In the official Microsoft documentation, there are many members marked as Reserved. Thankfully, some fantastic people have created online repositories documenting these “hidden” structures and other things that Microsoft has chosen to keep obscure. Two great examples are: ntdoc and the Vergilius Project . If we look up the LDR_DATA_TABLE_ENTRY structure , we can conclude that the Reserved4 member must be BaseDllName of type UNICODE_STRING. If we apply this knowledge in WinDbg, we can see that FullDllName was in fact getting replaced by the value of Reserved4, which we’ve discovered now, is actually BaseDllName.

The value of `BaseDllName` was being printed before, not the actual `FullDllName`.

Finding a Function in the Module
#

Once we have the base address of kernel32.dll, we can proceed to resolve the addresses of the functions of interest. Specifically, we’re interested in LoadLibraryA or GetModuleHandle, as well as GetProcAddress. To locate a function in a DLL using the module’s base address, we can parse its export table as follows:

Verify the signature in the IMAGE_NT_HEADERS.
The IMAGE_OPTIONAL_HEADER contains an IMAGE_DATA_DIRECTORY array called DataDirectory. The RVA and size of the export table reside at index IMAGE_DIRECTORY_ENTRY_EXPORT (usually 0).
The IMAGE_EXPORT_DIRECTORY contains several members of interest: NumberOfFunctions, AddressOfFunctions, AddressOfNames, and AddressOfNameOrdinals. By looping through these arrays (which are aligned by index), we can perform a simple string comparison of each name against our target function’s name. Once found, we use the corresponding ordinal to retrieve the function’s address.

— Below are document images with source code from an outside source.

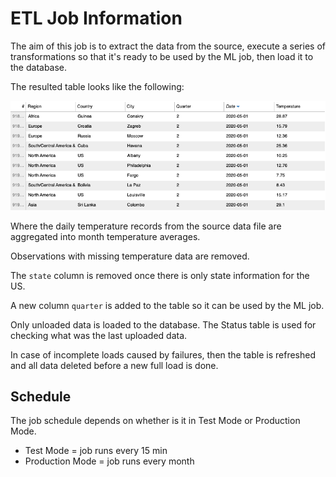 # ETL Job Information

The aim of this job is to extract the data from the source, execute a series of transformations so that it's ready to be used by the ML job, then load it to the database.

The resulted table looks like the following:

![TemperatureETL](../../Images/TemperatureETL.png?raw=true "Temperature ETL")

Where the daily temperature records from the source data file are aggregated into month temperature averages.

Observations with missing temperature data are removed.

The `state` column is removed once there is only state information for the US.

A new column `quarter` is added to the table so it can be used by the ML job.

Only unloaded data is loaded to the database. The Status table is used for checking what was the last uploaded data.

In case of incomplete loads caused by failures, then the table is refreshed and all data deleted before a new full load is done.

## Schedule

The job schedule depends on whether is it in Test Mode or Production Mode.
- Test Mode = job runs every 15 min
- Production Mode = job runs every month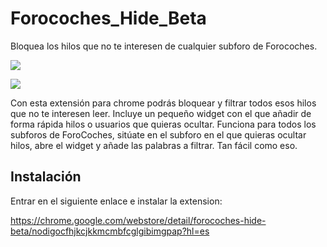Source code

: # Forocoches_Hide_Beta
Bloquea los hilos que no te interesen de cualquier subforo de Forocoches.

![](https://lh3.googleusercontent.com/y9_b28nYkKIzCCPZfdD05lhShC9jgeoCeaGlX-gx9ZEKiTQALs4Fx2YZfRwxGp_UJaJWA2ucwdw=w640-h400-e365)

![](https://lh3.googleusercontent.com/Gul_WhN5PRumI1EyJ9k0v54CXTngn0TXDnPZKZGBDJRITvuEJHNL4erB0moUY7lCc7dGB_kURw=w640-h400-e365)

Con esta extensión para chrome podrás bloquear y filtrar todos esos hilos que no te interesen leer. Incluye un pequeño widget con el que añadir de forma rápida hilos o usuarios que quieras ocultar. Funciona para todos los subforos de ForoCoches, sitúate en el subforo en el que quieras ocultar hilos, abre el widget y añade las palabras a filtrar. Tan fácil como eso.

## Instalación
Entrar en el siguiente enlace e instalar la extension:

https://chrome.google.com/webstore/detail/forocoches-hide-beta/nodigocfhjkcjkkmcmbfcglgibimgpap?hl=es
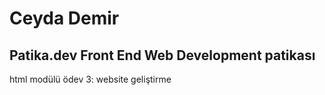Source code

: # Ceyda Demir

## Patika.dev Front End Web Development patikası 
html modülü ödev 3: website geliştirme 
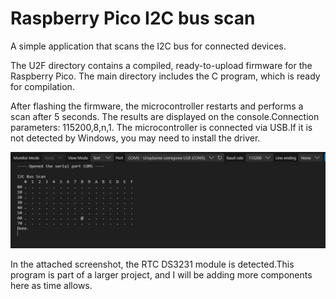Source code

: # Raspberry Pico I2C bus scan

A simple application that scans the I2C bus for connected devices.

The U2F directory contains a compiled, ready-to-upload firmware for the Raspberry Pico. The main directory includes the C program, which is ready for compilation.

After flashing the firmware, the microcontroller restarts and performs a scan after 5 seconds. The results are displayed on the console.Connection parameters: 115200,8,n,1. The microcontroller is connected via USB.If it is not detected by Windows, you may need to install the driver.

![I2C scan - result](images/1.JPG "Result")

In the attached screenshot, the RTC DS3231 module is detected.This program is part of a larger project, and I will be adding more components here as time allows.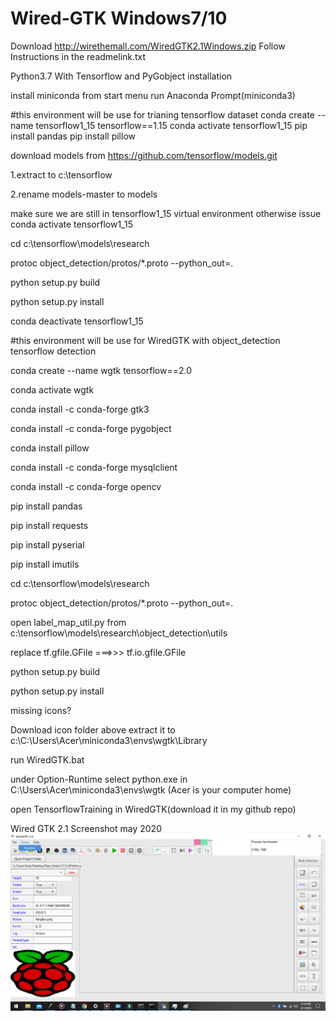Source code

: # Wired-GTK Windows7/10
Download http://wirethemall.com/WiredGTK2.1Windows.zip
Follow Instructions in the readmelink.txt 


Python3.7 With Tensorflow and PyGobject installation

install miniconda
from start menu run Anaconda Prompt(miniconda3)

#this environment will be use for trianing tensorflow dataset
conda create --name tensorflow1_15 tensorflow==1.15
conda activate tensorflow1_15 
pip install pandas
pip install pillow

download models from https://github.com/tensorflow/models.git

1.extract to c:\tensorflow

2.rename models-master to models

make sure we are still in tensorflow1_15 virtual environment otherwise issue conda activate tensorflow1_15 

cd c:\tensorflow\models\research

protoc object_detection/protos/*.proto --python_out=.

python setup.py build

python setup.py install

conda deactivate tensorflow1_15 


#this environment will be use for WiredGTK with object_detection tensorflow detection

conda create --name wgtk tensorflow==2.0

conda activate wgtk 

conda install -c conda-forge gtk3

conda install -c conda-forge pygobject

conda install pillow

conda install -c conda-forge mysqlclient

conda install -c conda-forge opencv

pip install pandas

pip install requests

pip install pyserial

pip install imutils


cd c:\tensorflow\models\research

protoc object_detection/protos/*.proto --python_out=.

open label_map_util.py from c:\tensorflow\models\research\object_detection\utils

replace tf.gfile.GFile ===>>> tf.io.gfile.GFile

python setup.py build

python setup.py install

missing icons?

Download icon folder above extract it to c:\C:\Users\Acer\miniconda3\envs\wgtk\Library


run WiredGTK.bat

under Option-Runtime select python.exe in C:\Users\Acer\miniconda3\envs\wgtk	(Acer is your computer home)

open TensorflowTraining in WiredGTK(download it in my github repo)



Wired GTK 2.1 Screenshot may 2020
![](img.png)

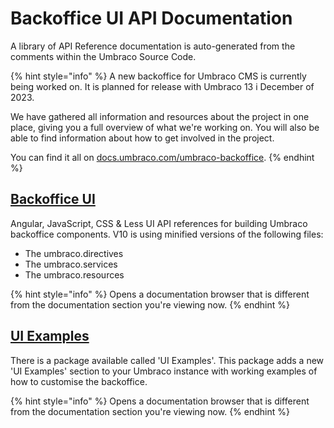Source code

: # Backoffice UI API Documentation

A library of API Reference documentation is auto-generated from the comments within the Umbraco Source Code.

{% hint style="info" %}
A new backoffice for Umbraco CMS is currently being worked on. It is planned for release with Umbraco 13 i December of 2023.

We have gathered all information and resources about the project in one place, giving you a full overview of what we're working on. You will also be able to find information about how to get involved in the project.

You can find it all on [docs.umbraco.com/umbraco-backoffice](https://docs.umbraco.com/umbraco-backoffice).
{% endhint %}

## [Backoffice UI](https://apidocs.umbraco.com/v10/ui)

Angular, JavaScript, CSS & Less UI API references for building Umbraco backoffice components. V10 is using minified versions of the following files:

* The umbraco.directives
* The umbraco.services
* The umbraco.resources

{% hint style="info" %}
Opens a documentation browser that is different from the documentation section you're viewing now.
{% endhint %}

## [UI Examples](https://our.umbraco.com/packages/developer-tools/ui-examples/)

There is a package available called 'UI Examples'. This package adds a new 'UI Examples' section to your Umbraco instance with working examples of how to customise the backoffice.

{% hint style="info" %}
Opens a documentation browser that is different from the documentation section you're viewing now.
{% endhint %}
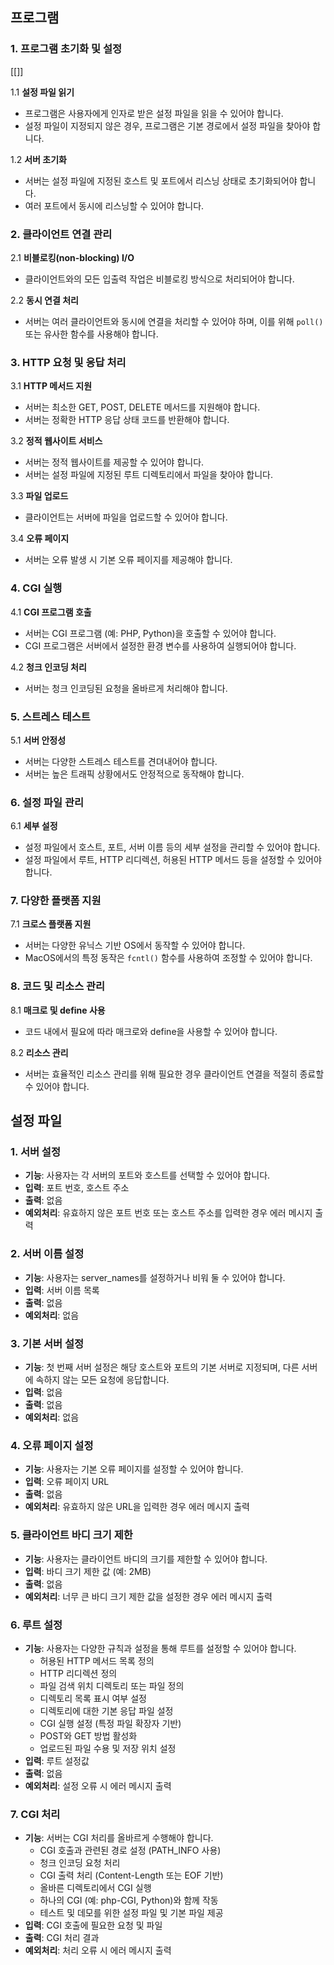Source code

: ## 프로그램
### 1. 프로그램 초기화 및 설정
[[]]

1.1 **설정 파일 읽기**

- 프로그램은 사용자에게 인자로 받은 설정 파일을 읽을 수 있어야 합니다.
- 설정 파일이 지정되지 않은 경우, 프로그램은 기본 경로에서 설정 파일을 찾아야 합니다.

1.2 **서버 초기화**

- 서버는 설정 파일에 지정된 호스트 및 포트에서 리스닝 상태로 초기화되어야 합니다.
- 여러 포트에서 동시에 리스닝할 수 있어야 합니다.

### 2. 클라이언트 연결 관리

2.1 **비블로킹(non-blocking) I/O**

- 클라이언트와의 모든 입출력 작업은 비블로킹 방식으로 처리되어야 합니다.

2.2 **동시 연결 처리**

- 서버는 여러 클라이언트와 동시에 연결을 처리할 수 있어야 하며, 이를 위해 `poll()` 또는 유사한 함수를 사용해야 합니다.

### 3. HTTP 요청 및 응답 처리

3.1 **HTTP 메서드 지원**

- 서버는 최소한 GET, POST, DELETE 메서드를 지원해야 합니다.
- 서버는 정확한 HTTP 응답 상태 코드를 반환해야 합니다.

3.2 **정적 웹사이트 서비스**

- 서버는 정적 웹사이트를 제공할 수 있어야 합니다.
- 서버는 설정 파일에 지정된 루트 디렉토리에서 파일을 찾아야 합니다.

3.3 **파일 업로드**

- 클라이언트는 서버에 파일을 업로드할 수 있어야 합니다.

3.4 **오류 페이지**

- 서버는 오류 발생 시 기본 오류 페이지를 제공해야 합니다.

### 4. CGI 실행

4.1 **CGI 프로그램 호출**

- 서버는 CGI 프로그램 (예: PHP, Python)을 호출할 수 있어야 합니다.
- CGI 프로그램은 서버에서 설정한 환경 변수를 사용하여 실행되어야 합니다.

4.2 **청크 인코딩 처리**

- 서버는 청크 인코딩된 요청을 올바르게 처리해야 합니다.

### 5. 스트레스 테스트

5.1 **서버 안정성**

- 서버는 다양한 스트레스 테스트를 견뎌내어야 합니다.
- 서버는 높은 트래픽 상황에서도 안정적으로 동작해야 합니다.

### 6. 설정 파일 관리

6.1 **세부 설정**

- 설정 파일에서 호스트, 포트, 서버 이름 등의 세부 설정을 관리할 수 있어야 합니다.
- 설정 파일에서 루트, HTTP 리디렉션, 허용된 HTTP 메서드 등을 설정할 수 있어야 합니다.

### 7. 다양한 플랫폼 지원

7.1 **크로스 플랫폼 지원**

- 서버는 다양한 유닉스 기반 OS에서 동작할 수 있어야 합니다.
- MacOS에서의 특정 동작은 `fcntl()` 함수를 사용하여 조정할 수 있어야 합니다.

### 8. 코드 및 리소스 관리

8.1 **매크로 및 define 사용**

- 코드 내에서 필요에 따라 매크로와 define을 사용할 수 있어야 합니다.

8.2 **리소스 관리**

- 서버는 효율적인 리소스 관리를 위해 필요한 경우 클라이언트 연결을 적절히 종료할 수 있어야 합니다.

## 설정 파일

### 1. 서버 설정

- **기능**: 사용자는 각 서버의 포트와 호스트를 선택할 수 있어야 합니다.
- **입력**: 포트 번호, 호스트 주소
- **출력**: 없음
- **예외처리**: 유효하지 않은 포트 번호 또는 호스트 주소를 입력한 경우 에러 메시지 출력

### 2. 서버 이름 설정

- **기능**: 사용자는 server_names를 설정하거나 비워 둘 수 있어야 합니다.
- **입력**: 서버 이름 목록
- **출력**: 없음
- **예외처리**: 없음

### 3. 기본 서버 설정

- **기능**: 첫 번째 서버 설정은 해당 호스트와 포트의 기본 서버로 지정되며, 다른 서버에 속하지 않는 모든 요청에 응답합니다.
- **입력**: 없음
- **출력**: 없음
- **예외처리**: 없음

### 4. 오류 페이지 설정

- **기능**: 사용자는 기본 오류 페이지를 설정할 수 있어야 합니다.
- **입력**: 오류 페이지 URL
- **출력**: 없음
- **예외처리**: 유효하지 않은 URL을 입력한 경우 에러 메시지 출력

### 5. 클라이언트 바디 크기 제한

- **기능**: 사용자는 클라이언트 바디의 크기를 제한할 수 있어야 합니다.
- **입력**: 바디 크기 제한 값 (예: 2MB)
- **출력**: 없음
- **예외처리**: 너무 큰 바디 크기 제한 값을 설정한 경우 에러 메시지 출력

### 6. 루트 설정

- **기능**: 사용자는 다양한 규칙과 설정을 통해 루트를 설정할 수 있어야 합니다.
    - 허용된 HTTP 메서드 목록 정의
    - HTTP 리디렉션 정의
    - 파일 검색 위치 디렉토리 또는 파일 정의
    - 디렉토리 목록 표시 여부 설정
    - 디렉토리에 대한 기본 응답 파일 설정
    - CGI 실행 설정 (특정 파일 확장자 기반)
    - POST와 GET 방법 활성화
    - 업로드된 파일 수용 및 저장 위치 설정
- **입력**: 루트 설정값
- **출력**: 없음
- **예외처리**: 설정 오류 시 에러 메시지 출력

### 7. CGI 처리

- **기능**: 서버는 CGI 처리를 올바르게 수행해야 합니다.
    - CGI 호출과 관련된 경로 설정 (PATH_INFO 사용)
    - 청크 인코딩 요청 처리
    - CGI 출력 처리 (Content-Length 또는 EOF 기반)
    - 올바른 디렉토리에서 CGI 실행
    - 하나의 CGI (예: php-CGI, Python)와 함께 작동
    - 테스트 및 데모를 위한 설정 파일 및 기본 파일 제공
- **입력**: CGI 호출에 필요한 요청 및 파일
- **출력**: CGI 처리 결과
- **예외처리**: 처리 오류 시 에러 메시지 출력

A proof of concept that lists the exported functions of a module is presented below, run on the base address of kernel32.

#include <Windows.h>
#include <stdio.h>
#include <winnt.h>
#include <winternl.h>

int main() {

    // pTargetModuleBase already found...

    if (pTargetModuleBase == NULL) {
        fail("Failed to find target module");
    } else {
        info("Target module found at base address: %p\n", pTargetModuleBase);
    }

    PIMAGE_DOS_HEADER pDosHeader = (PIMAGE_DOS_HEADER)pTargetModuleBase;
    if (pDosHeader->e_magic != IMAGE_DOS_SIGNATURE) { // check the DOS header signature
        fail("Invalid DOS header signature");
    }
    PIMAGE_NT_HEADERS pNtHeaders = (PIMAGE_NT_HEADERS)(pTargetModuleBase + pDosHeader->e_lfanew);
    if (pNtHeaders->Signature != IMAGE_NT_SIGNATURE) { // check the NT header signature
        fail("Invalid NT header signature");
    }
    PIMAGE_EXPORT_DIRECTORY pExportDir = (PIMAGE_EXPORT_DIRECTORY)(pTargetModuleBase + pNtHeaders->OptionalHeader.DataDirectory[IMAGE_DIRECTORY_ENTRY_EXPORT].VirtualAddress);
    if (pExportDir == NULL) {
        fail("Failed to get export directory");
    }
    DWORD* pFunctionAddresses = (DWORD*)(pTargetModuleBase + pExportDir->AddressOfFunctions);
    DWORD* pFunctionNames = (DWORD*)(pTargetModuleBase + pExportDir->AddressOfNames);
    WORD* pFunctionOrdinals = (WORD*)(pTargetModuleBase + pExportDir->AddressOfNameOrdinals);
    info("%d Exported functions in KERNEL32.DLL:\n", pExportDir->NumberOfFunctions);
    for (DWORD i = 0; i < pExportDir->NumberOfFunctions; i++) {
        if (pFunctionNames[i] == 0) {
            continue;
    }
    PCHAR pFunctionName = (PCHAR)(pTargetModuleBase + pFunctionNames[i]);
    DWORD functionAddress = pFunctionAddresses[pFunctionOrdinals[i]];
        printf("  %s at %p\n", pFunctionName, (PBYTE)pTargetModuleBase + functionAddress);
    }

    return 0;
}

kernel32 exported functions — The PoC code was added to the module finding code presented previously.

Reusing the IAT
#

While performing the research for this post, I found that apparently, this technique has already been investigated and is known as the Cordyceps technique. A link can be found here , where the original author describes it best.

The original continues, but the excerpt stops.